» What this task involves
Set down exactly the lines from the one containing "Every page was" through the last line of the records below, both included, and nothing else.

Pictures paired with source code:
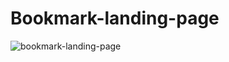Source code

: # Bookmark-landing-page
![bookmark-landing-page](https://repository-images.githubusercontent.com/344639551/cd398a80-7d2e-11eb-85a1-3115578e2d3a)
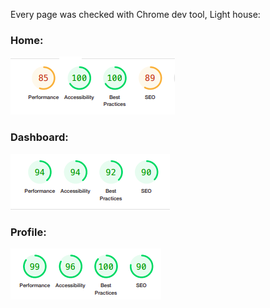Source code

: Every page was checked with Chrome dev tool, Light house:

### Home:
![home](/readmeimages/home_lighthouse.png)

### Dashboard:
![dashboard](/readmeimages/dash_lighthouse.png)

### Profile:
![profile](/readmeimages/profile_lighthouse.png)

» Answer below
: Every page was checked with Chrome dev tool, Light house:

### Home:
![home](/readmeimages/home_lighthouse.png)

### Dashboard:
![dashboard](/readmeimages/dash_lighthouse.png)

### Profile:
![profile](/readmeimages/profile_lighthouse.png)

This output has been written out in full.